We have a city government that is, for the most part, very well run. We have a prized city manager in David Ott who oversees a well-oiled machine that is the envy of the region. Our finances are in order and we are more efficient than most communities our size in providing public services. Led by City Council, the past few years have seen a lowered train track, two new pedestrian bridges, the Coastal Rail Trail, a Vons expansion, Fletcher Cove Park, Fletcher Cove Community Center, Overlook Park, the new I-5 interchange, infrastructure investments along South Cedros, sewer upgrades, road repaving and the Highway 101 makeover. Yet after three years, hundreds of meetings and thousands of dollars spent, City Council has been ineffective in forging any reasonable private use policy for the Fletcher Cove Community Center.
Mistakes have been made by both sides along the way. Proposition B only started after then Mayor Mike Nichols publicly stated in a June 2013 council meeting that after two years of negotiations the issue had reached an impasse and would no longer be discussed. Later, when the “compromise policy” was introduced in response to the number of signatures quickly collected in protest to no policy at all, it was widely regarded as something between a joke and an insult. The signature drive only increased in momentum. Had the Proposition B camp only turned in 1,000 rather than 2,100 signatures, the Special Election would have been held in June at a cost of $12,000 rather than in February at a cost of $191,000.

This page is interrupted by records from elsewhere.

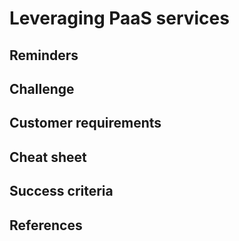 # Leveraging PaaS services

## Reminders


## Challenge


## Customer requirements


## Cheat sheet


## Success criteria

## References

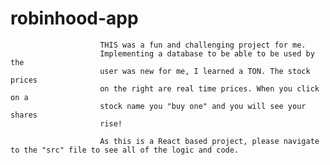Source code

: # robinhood-app

                        THIS was a fun and challenging project for me.
                        Implementing a database to be able to be used by the
                        user was new for me, I learned a TON. The stock prices
                        on the right are real time prices. When you click on a
                        stock name you "buy one" and you will see your shares
                        rise!
                        
                        As this is a React based project, please navigate to the "src" file to see all of the logic and code.
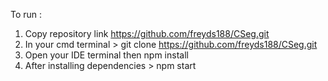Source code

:To run :
1. Copy repository link https://github.com/freyds188/CSeg.git
2. In your cmd terminal > git clone https://github.com/freyds188/CSeg.git
3. Open your IDE terminal then npm install
4. After installing dependencies > npm start
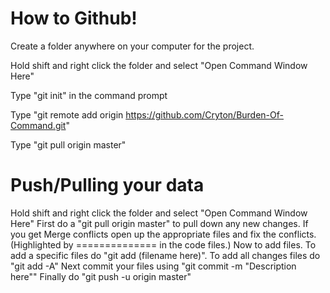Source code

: How to Github!
==============

Create a folder anywhere on your computer for the project.

Hold shift and right click the folder and select "Open Command Window Here"

Type "git init" in the command prompt

Type "git remote add origin https://github.com/Cryton/Burden-Of-Command.git"

Type "git pull origin master"


Push/Pulling your data
======================

Hold shift and right click the folder and select "Open Command Window Here"
First do a "git pull origin master" to pull down any new changes. If you get Merge conflicts open up the appropriate files and fix the conflicts. (Highlighted by ============== in the code files.)
Now to add files. To add a specific files do "git add (filename here)". To add all changes files do "git add -A"
Next commit your files using "git commit -m "Description here""
Finally do "git push -u origin master"
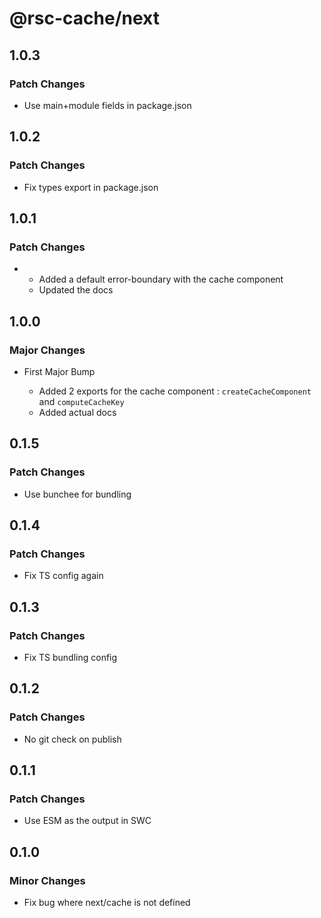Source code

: # @rsc-cache/next

## 1.0.3

### Patch Changes

- Use main+module fields in package.json

## 1.0.2

### Patch Changes

- Fix types export in package.json

## 1.0.1

### Patch Changes

- - Added a default error-boundary with the cache component
  - Updated the docs

## 1.0.0

### Major Changes

- First Major Bump

  - Added 2 exports for the cache component : `createCacheComponent` and `computeCacheKey`
  - Added actual docs

## 0.1.5

### Patch Changes

- Use bunchee for bundling

## 0.1.4

### Patch Changes

- Fix TS config again

## 0.1.3

### Patch Changes

- Fix TS bundling config

## 0.1.2

### Patch Changes

- No git check on publish

## 0.1.1

### Patch Changes

- Use ESM as the output in SWC

## 0.1.0

### Minor Changes

- Fix bug where next/cache is not defined
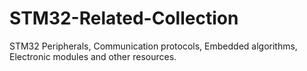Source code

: # STM32-Related-Collection
STM32 Peripherals, Communication protocols, Embedded algorithms,  Electronic modules and other resources.
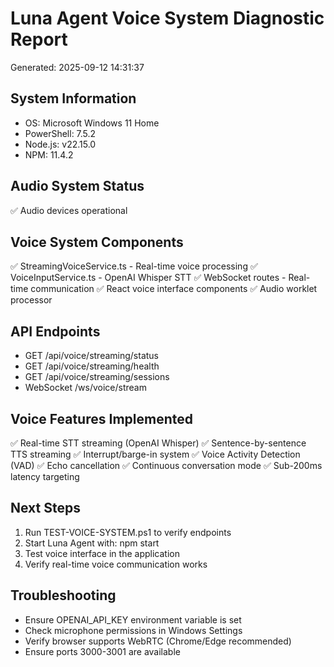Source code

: # Luna Agent Voice System Diagnostic Report

Generated: 2025-09-12 14:31:37

## System Information

- OS: Microsoft Windows 11 Home
- PowerShell: 7.5.2
- Node.js: v22.15.0
- NPM: 11.4.2

## Audio System Status

✅ Audio devices operational

## Voice System Components

✅ StreamingVoiceService.ts - Real-time voice processing
✅ VoiceInputService.ts - OpenAI Whisper STT
✅ WebSocket routes - Real-time communication
✅ React voice interface components
✅ Audio worklet processor

## API Endpoints

- GET /api/voice/streaming/status
- GET /api/voice/streaming/health
- GET /api/voice/streaming/sessions
- WebSocket /ws/voice/stream

## Voice Features Implemented

✅ Real-time STT streaming (OpenAI Whisper)
✅ Sentence-by-sentence TTS streaming
✅ Interrupt/barge-in system
✅ Voice Activity Detection (VAD)
✅ Echo cancellation
✅ Continuous conversation mode
✅ Sub-200ms latency targeting

## Next Steps

1. Run TEST-VOICE-SYSTEM.ps1 to verify endpoints
2. Start Luna Agent with: npm start
3. Test voice interface in the application
4. Verify real-time voice communication works

## Troubleshooting

- Ensure OPENAI_API_KEY environment variable is set
- Check microphone permissions in Windows Settings
- Verify browser supports WebRTC (Chrome/Edge recommended)
- Ensure ports 3000-3001 are available
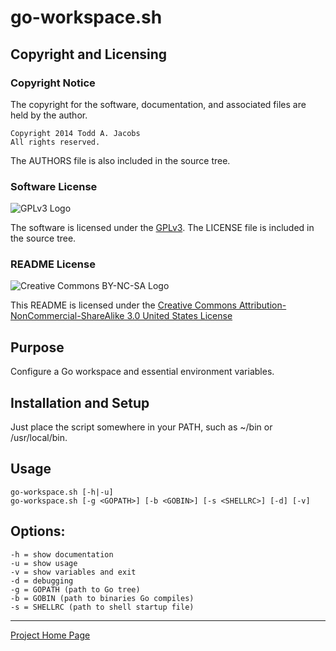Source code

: # go-workspace.sh

## Copyright and Licensing

### Copyright Notice

The copyright for the software, documentation, and associated files are
held by the author.

    Copyright 2014 Todd A. Jacobs
    All rights reserved.

The AUTHORS file is also included in the source tree.

### Software License

![GPLv3 Logo][GPL3_PNG]

The software is licensed under the [GPLv3][GPLv3]. The LICENSE file is
included in the source tree.

### README License

![Creative Commons BY-NC-SA Logo][BY_NC_SA_PNG]

This README is licensed under the [Creative Commons
Attribution-NonCommercial-ShareAlike 3.0 United States
License][BY_NC_SA_3]

## Purpose

Configure a Go workspace and essential environment variables.

## Installation and Setup

Just place the script somewhere in your PATH, such as ~/bin or /usr/local/bin.

## Usage

    go-workspace.sh [-h|-u]
    go-workspace.sh [-g <GOPATH>] [-b <GOBIN>] [-s <SHELLRC>] [-d] [-v]

## Options:

    -h = show documentation
    -u = show usage
    -v = show variables and exit
    -d = debugging
    -g = GOPATH (path to Go tree)
    -b = GOBIN (path to binaries Go compiles)
    -s = SHELLRC (path to shell startup file)

----

[Project Home Page][HOME]

  [HOME]: https://github.com/CodeGnome/go-workspace
  [GPLv3]: http://www.gnu.org/copyleft/gpl.html
  [GPL3_PNG]: http://www.gnu.org/graphics/gplv3-88x31.png
  [BY_NC_SA_3]: http://creativecommons.org/licenses/by-nc-sa/3.0/us/
  [BY_NC_SA_PNG]: http://i.creativecommons.org/l/by-nc-sa/3.0/us/88x31.png
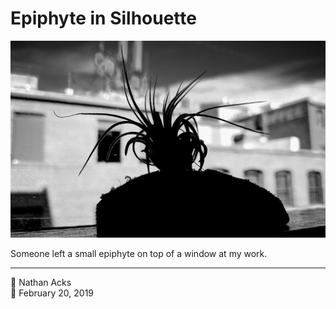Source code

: # Epiphyte in Silhouette

![The silhouette of a small epiphyte](assets/2019-02-20-epiphyte-in-silhouette.webp)

Someone left a small epiphyte on top of a window at my work.

- - - -

<span aria-hidden="true">👤</span> Nathan Acks  
<span aria-hidden="true">📅</span> February 20, 2019
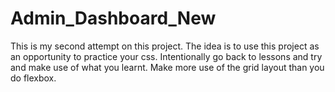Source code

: # Admin_Dashboard_New
This is my second attempt on this project.
The idea is to use this project as an opportunity to practice your css.
Intentionally go back to lessons and try and make use of what you learnt.
Make more use of the grid layout than you do flexbox.
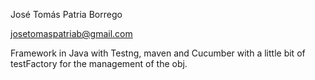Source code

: José Tomás Patria Borrego

josetomaspatriab@gmail.com

Framework in Java with Testng, maven and Cucumber with a little bit of testFactory for the management of the obj.

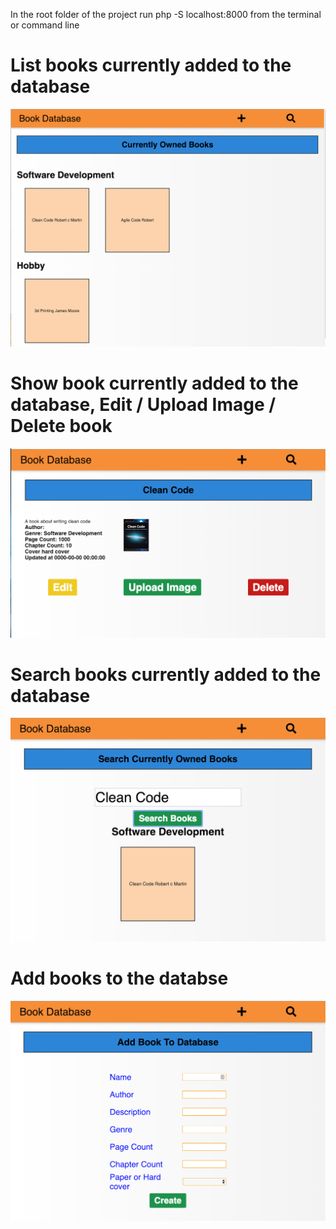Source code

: In the root folder of the project run php -S localhost:8000 from the terminal or command line 

# List books currently added to the database 

![list-page-screenshot](https://raw.githubusercontent.com/James-N-M/book-database/master/public/images/list-page.png)

# Show book currently added to the database, Edit / Upload Image / Delete book 

![show-book-screen](https://raw.githubusercontent.com/James-N-M/book-database/master/public/images/show-book.png)

# Search books currently added to the database 

![search-books-screenshot](https://raw.githubusercontent.com/James-N-M/book-database/master/public/images/search-book.png)

# Add books to the databse

![add-books-screenshot](https://raw.githubusercontent.com/James-N-M/book-database/master/public/images/add-book.png)
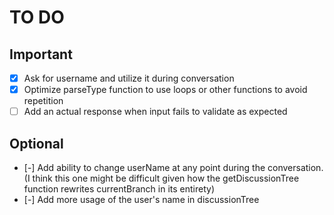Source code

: # TO DO

## Important

- [x] Ask for username and utilize it during conversation
- [x] Optimize parseType function to use loops or other functions to avoid repetition
- [ ] Add an actual response when input fails to validate as expected

## Optional

- [-] Add ability to change userName at any point during the conversation. (I think this one might be difficult given how the getDiscussionTree function rewrites currentBranch in its entirety)
- [-] Add more usage of the user's name in discussionTree
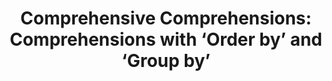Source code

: ---
title: ! 'Comprehensive Comprehensions: Comprehensions with ‘Order by’ and ‘Group
  by’'
paper-url: http://research.microsoft.com/en-us/um/people/simonpj/papers/list-comp/list-comp.pdf
type: paper
tags:
- list comprehensions
- TransformListComp
doHaskell-type: light research paper
---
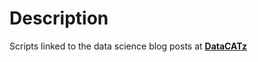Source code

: # Description #

Scripts linked to the data science blog posts at **[DataCATz](datacatz.wordpress.com)**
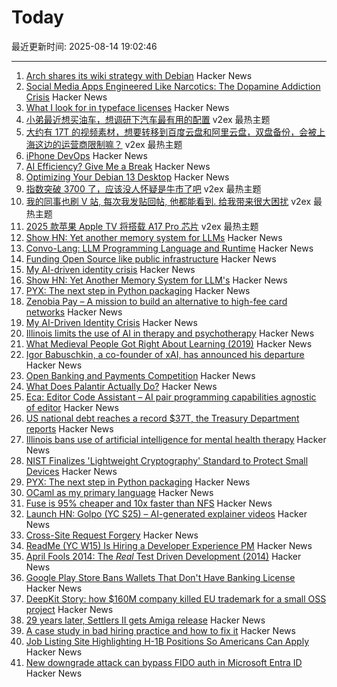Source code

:# Today

最近更新时间: 2025-08-14 19:02:46

--- 
1. [Arch shares its wiki strategy with Debian](https://lwn.net/SubscriberLink/1032604/73596e0c3ed1945a/) Hacker News
2. [Social Media Apps Engineered Like Narcotics: The Dopamine Addiction Crisis](https://www.lookatmyprofile.org/blog/social-media-apps-engineered-like-narcotics-the-dopamine-add-1755157203663) Hacker News
3. [What I look for in typeface licenses](https://davesmyth.com/typeface-licenses) Hacker News
4. [小弟最近想买油车，想调研下汽车最有用的配置](https://www.v2ex.com/t/1152342) v2ex 最热主题
5. [大约有 17T 的视频素材，想要转移到百度云盘和阿里云盘，双盘备份，会被上海这边的运营商限制嘛？](https://www.v2ex.com/t/1152271) v2ex 最热主题
6. [iPhone DevOps](https://clearsky.dev/blog/iphone-devops-ssh/) Hacker News
7. [AI Efficiency? Give Me a Break](https://luolink.substack.com/p/ai-efficiency-give-me-a-break) Hacker News
8. [Optimizing Your Debian 13 Desktop](https://teejeetech.com/2025/08/14/debian_13_tips/) Hacker News
9. [指数突破 3700 了，应该没人怀疑是牛市了吧](https://www.v2ex.com/t/1152290) v2ex 最热主题
10. [我的同事也刷 V 站, 每次我发贴回帖, 他都能看到. 给我带来很大困扰](https://www.v2ex.com/t/1152269) v2ex 最热主题
11. [2025 款苹果 Apple TV 将搭载 A17 Pro 芯片](https://www.v2ex.com/t/1152254) v2ex 最热主题
12. [Show HN: Yet another memory system for LLMs](https://github.com/trvon/yams) Hacker News
13. [Convo-Lang: LLM Programming Language and Runtime](https://learn.convo-lang.ai/) Hacker News
14. [Funding Open Source like public infrastructure](https://dri.es/funding-open-source-like-public-infrastructure) Hacker News
15. [My AI-driven identity crisis](https://dusty.phillips.codes/2025/06/08/my-ai-driven-identity-crisis/) Hacker News
16. [Show HN: Yet Another Memory System for LLM's](https://github.com/trvon/yams) Hacker News
17. [PYX: The next step in Python packaging](https://astral.sh/blog/introducing-pyx) Hacker News
18. [Zenobia Pay – A mission to build an alternative to high-fee card networks](https://zenobiapay.com/blog/open-source-payments) Hacker News
19. [My AI-Driven Identity Crisis](https://dusty.phillips.codes/2025/06/08/my-ai-driven-identity-crisis/) Hacker News
20. [Illinois limits the use of AI in therapy and psychotherapy](https://www.washingtonpost.com/nation/2025/08/12/illinois-ai-therapy-ban/) Hacker News
21. [What Medieval People Got Right About Learning (2019)](https://www.scotthyoung.com/blog/2019/06/07/apprenticeships/) Hacker News
22. [Igor Babuschkin, a co-founder of xAI, has announced his departure](https://techcrunch.com/2025/08/13/co-founder-of-elon-musks-xai-departs-the-company/) Hacker News
23. [Open Banking and Payments Competition](https://www.bitsaboutmoney.com/archive/open-banking-and-payments-competition/) Hacker News
24. [What Does Palantir Actually Do?](https://www.wired.com/story/palantir-what-the-company-does/) Hacker News
25. [Eca: Editor Code Assistant – AI pair programming capabilities agnostic of editor](https://github.com/editor-code-assistant/eca) Hacker News
26. [US national debt reaches a record $37T, the Treasury Department reports](https://apnews.com/article/treasury-debt-spending-trump-obbb-6f807c4aae78dcc96f29ff07a3c926f4) Hacker News
27. [Illinois bans use of artificial intelligence for mental health therapy](https://www.washingtonpost.com/nation/2025/08/12/illinois-ai-therapy-ban/) Hacker News
28. [NIST Finalizes 'Lightweight Cryptography' Standard to Protect Small Devices](https://www.nist.gov/news-events/news/2025/08/nist-finalizes-lightweight-cryptography-standard-protect-small-devices) Hacker News
29. [PYX: The next step in Python packaging](https://astral.sh/pyx) Hacker News
30. [OCaml as my primary language](https://xvw.lol/en/articles/why-ocaml.html) Hacker News
31. [Fuse is 95% cheaper and 10x faster than NFS](https://nilesh-agarwal.com/storage-in-cloud-for-llms-2/) Hacker News
32. [Launch HN: Golpo (YC S25) – AI-generated explainer videos](https://video.golpoai.com/) Hacker News
33. [Cross-Site Request Forgery](https://words.filippo.io/csrf/) Hacker News
34. [ReadMe (YC W15) Is Hiring a Developer Experience PM](https://readme.com/careers#product-manager-developer-experience) Hacker News
35. [April Fools 2014: The *Real* Test Driven Development (2014)](https://testing.googleblog.com/2014/04/the-real-test-driven-development.html) Hacker News
36. [Google Play Store Bans Wallets That Don't Have Banking License](https://www.therage.co/google-play-store-ban-wallets/) Hacker News
37. [DeepKit Story: how $160M company killed EU trademark for a small OSS project](https://old.reddit.com/r/ExperiencedDevs/comments/1mopzhz/160m_vcbacked_company_just_killed_my_eu_trademark/) Hacker News
38. [29 years later, Settlers II gets Amiga release](https://gamingretro.co.uk/29-years-later-settlers-ii-finally-gets-amiga-release/) Hacker News
39. [A case study in bad hiring practice and how to fix it](https://www.tomkranz.com/blog1/a-case-study-in-bad-hiring-practice-and-how-to-fix-it) Hacker News
40. [Job Listing Site Highlighting H-1B Positions So Americans Can Apply](https://www.newsweek.com/h1b-jobs-now-american-workers-green-cards-2041404) Hacker News
41. [New downgrade attack can bypass FIDO auth in Microsoft Entra ID](https://www.bleepingcomputer.com/news/security/new-downgrade-attack-can-bypass-fido-auth-in-microsoft-entra-id/) Hacker News
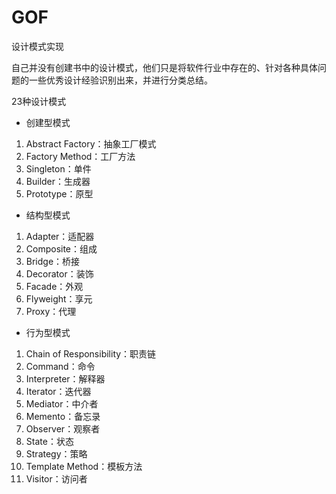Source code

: # GOF
设计模式实现

自己并没有创建书中的设计模式，他们只是将软件行业中存在的、针对各种具体问题的一些优秀设计经验识别出来，并进行分类总结。

23种设计模式

- 创建型模式

1. Abstract Factory：抽象工厂模式
2. Factory Method：工厂方法
3. Singleton：单件
4. Builder：生成器
5. Prototype：原型

- 结构型模式
1. Adapter：适配器
2. Composite：组成
3. Bridge：桥接
4. Decorator：装饰
5. Facade：外观
6. Flyweight：享元
7. Proxy：代理

- 行为型模式
1. Chain of Responsibility：职责链
2. Command：命令
3. Interpreter：解释器
4. Iterator：迭代器
5. Mediator：中介者
6. Memento：备忘录
7. Observer：观察者
8. State：状态
9. Strategy：策略
10. Template Method：模板方法
11. Visitor：访问者
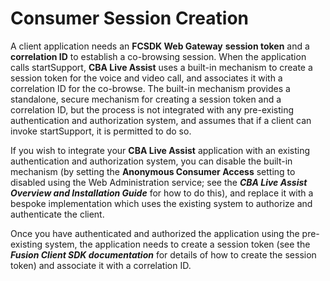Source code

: # Consumer Session Creation

A client application needs an **FCSDK Web Gateway** **session token** and a **correlation ID** to establish a co-browsing session. When the application calls startSupport, **CBA Live Assist** uses a built-in mechanism to create a session token for the voice and video call, and associates it with a correlation ID for the co-browse. The built-in mechanism provides a standalone, secure mechanism for creating a session token and a correlation ID, but the process is not integrated with any pre-existing authentication and authorization system, and assumes that if a client can invoke startSupport, it is permitted to do so.

If you wish to integrate your **CBA Live Assist** application with an existing authentication and authorization system, you can disable the built-in mechanism (by setting the **Anonymous Consumer Access** setting to disabled using the Web Administration service; see the ***CBA Live Assist Overview and Installation Guide*** for how to do this), and replace it with a bespoke implementation which uses the existing system to authorize and authenticate the client.

Once you have authenticated and authorized the application using the pre-existing system, the application needs to create a session token (see the ***Fusion Client SDK documentation*** for details of how to create the session token) and associate it with a correlation ID.
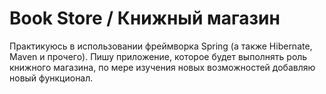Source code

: # Book Store / Книжный магазин

Практикуюсь в использовании фреймворка Spring (а также Hibernate, Maven и прочего). Пишу приложение, которое будет выполнять роль книжного магазина, по мере изучения новых возможностей добавляю новый функционал.
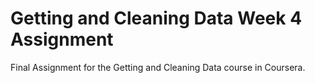 # Getting and Cleaning Data Week 4 Assignment
 Final Assignment for the Getting and Cleaning Data course in Coursera.
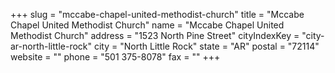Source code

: +++
slug = "mccabe-chapel-united-methodist-church"
title = "Mccabe Chapel United Methodist Church"
name = "Mccabe Chapel United Methodist Church"
address = "1523 North Pine Street"
cityIndexKey = "city-ar-north-little-rock"
city = "North Little Rock"
state = "AR"
postal = "72114"
website = ""
phone = "501 375-8078"
fax = ""
+++
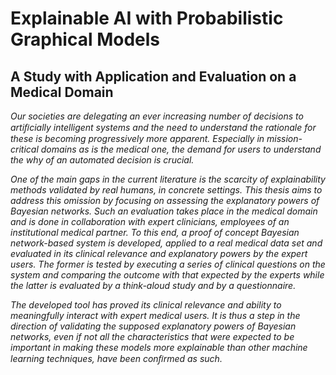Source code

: # Explainable AI with Probabilistic Graphical Models
## A Study with Application and Evaluation on a Medical Domain
*Our societies are delegating an ever increasing number of decisions to artiﬁcially intelligent systems and the need to understand the rationale for these is becoming progressively more apparent. Especially in mission-critical domains as is the medical one, the demand for users to understand the why of an automated decision is crucial.*

*One of the main gaps in the current literature is the scarcity of explainability methods validated by real humans, in concrete settings. This thesis aims to address this omission by focusing on assessing the explanatory powers of Bayesian networks. Such an evaluation takes place in the medical domain and is done in collaboration with expert clinicians, employees of an institutional medical partner. To this end, a proof of concept Bayesian network-based system is developed, applied to a real medical data set and evaluated in its clinical relevance and explanatory powers by the expert users. The former is tested by executing a series of clinical questions on the system and comparing the outcome with that expected by the experts while the latter is evaluated by a think-aloud study and by a questionnaire.*

*The developed tool has proved its clinical relevance and ability to meaningfully interact with expert medical users. It is thus a step in the direction of validating the supposed explanatory powers of Bayesian networks, even if not all the characteristics that were expected to be important in making these models more explainable than other machine learning techniques, have been conﬁrmed as such.*
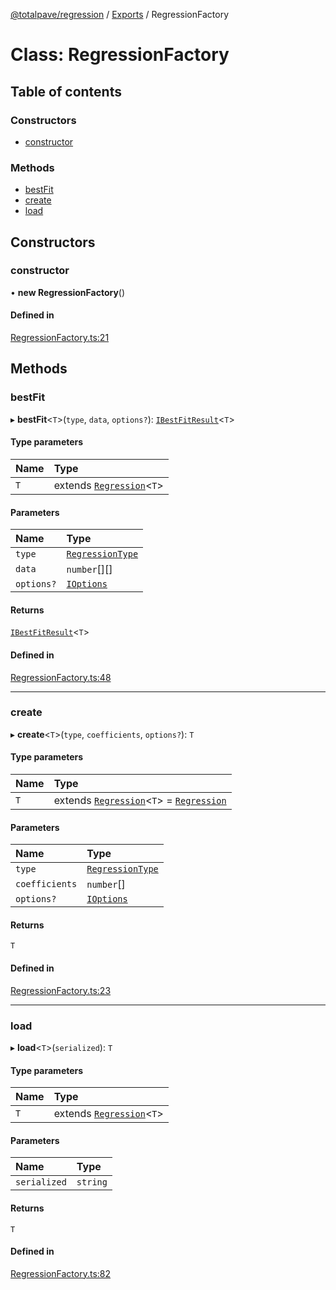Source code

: [@totalpave/regression](../README.md) / [Exports](../modules.md) / RegressionFactory

# Class: RegressionFactory

## Table of contents

### Constructors

- [constructor](RegressionFactory.md#constructor)

### Methods

- [bestFit](RegressionFactory.md#bestfit)
- [create](RegressionFactory.md#create)
- [load](RegressionFactory.md#load)

## Constructors

### constructor

• **new RegressionFactory**()

#### Defined in

[RegressionFactory.ts:21](https://github.com/totalpave/regression-js/blob/de5670c/src/RegressionFactory.ts#L21)

## Methods

### bestFit

▸ **bestFit**<`T`\>(`type`, `data`, `options?`): [`IBestFitResult`](../interfaces/IBestFitResult.md)<`T`\>

#### Type parameters

| Name | Type |
| :------ | :------ |
| `T` | extends [`Regression`](Regression.md)<`T`\> |

#### Parameters

| Name | Type |
| :------ | :------ |
| `type` | [`RegressionType`](../enums/RegressionType.md) |
| `data` | `number`[][] |
| `options?` | [`IOptions`](../interfaces/IOptions.md) |

#### Returns

[`IBestFitResult`](../interfaces/IBestFitResult.md)<`T`\>

#### Defined in

[RegressionFactory.ts:48](https://github.com/totalpave/regression-js/blob/de5670c/src/RegressionFactory.ts#L48)

___

### create

▸ **create**<`T`\>(`type`, `coefficients`, `options?`): `T`

#### Type parameters

| Name | Type |
| :------ | :------ |
| `T` | extends [`Regression`](Regression.md)<`T`\> = [`Regression`](Regression.md) |

#### Parameters

| Name | Type |
| :------ | :------ |
| `type` | [`RegressionType`](../enums/RegressionType.md) |
| `coefficients` | `number`[] |
| `options?` | [`IOptions`](../interfaces/IOptions.md) |

#### Returns

`T`

#### Defined in

[RegressionFactory.ts:23](https://github.com/totalpave/regression-js/blob/de5670c/src/RegressionFactory.ts#L23)

___

### load

▸ **load**<`T`\>(`serialized`): `T`

#### Type parameters

| Name | Type |
| :------ | :------ |
| `T` | extends [`Regression`](Regression.md)<`T`\> |

#### Parameters

| Name | Type |
| :------ | :------ |
| `serialized` | `string` |

#### Returns

`T`

#### Defined in

[RegressionFactory.ts:82](https://github.com/totalpave/regression-js/blob/de5670c/src/RegressionFactory.ts#L82)
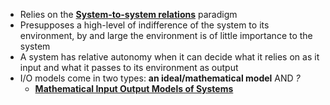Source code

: - Relies on the **[System-to-system relations](../notes/System-to-system_relations)** paradigm 
- Presupposes a high-level of indifference of the system to its environment, by and large the environment is of little importance to the system 
- A system has relative autonomy when it can decide what it relies on as it input and what it passes to its environment as output 
- I/O models come in two types: **an ideal/mathematical model** AND _?_
	- **[Mathematical Input Output Models of Systems](../notes/Mathematical_Input_Output_Models_of_Systems)**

I believe the vast majority of Solana Beach residents think the correct private use policy sits somewhere between the two choices we are presented with today. The bolded policy below is a representative example of changes that could be made to the existing policy after the Special Election. If Proposition B wins, City Council could control private party use through the existing permitting process and call for another Special Election in June at a cost of approximately $12,000. If Proposition B loses, City Council could move as soon as the next City Council meeting toward a policy that really is fair and balanced rather than what exists today. Either way, it needs fixing.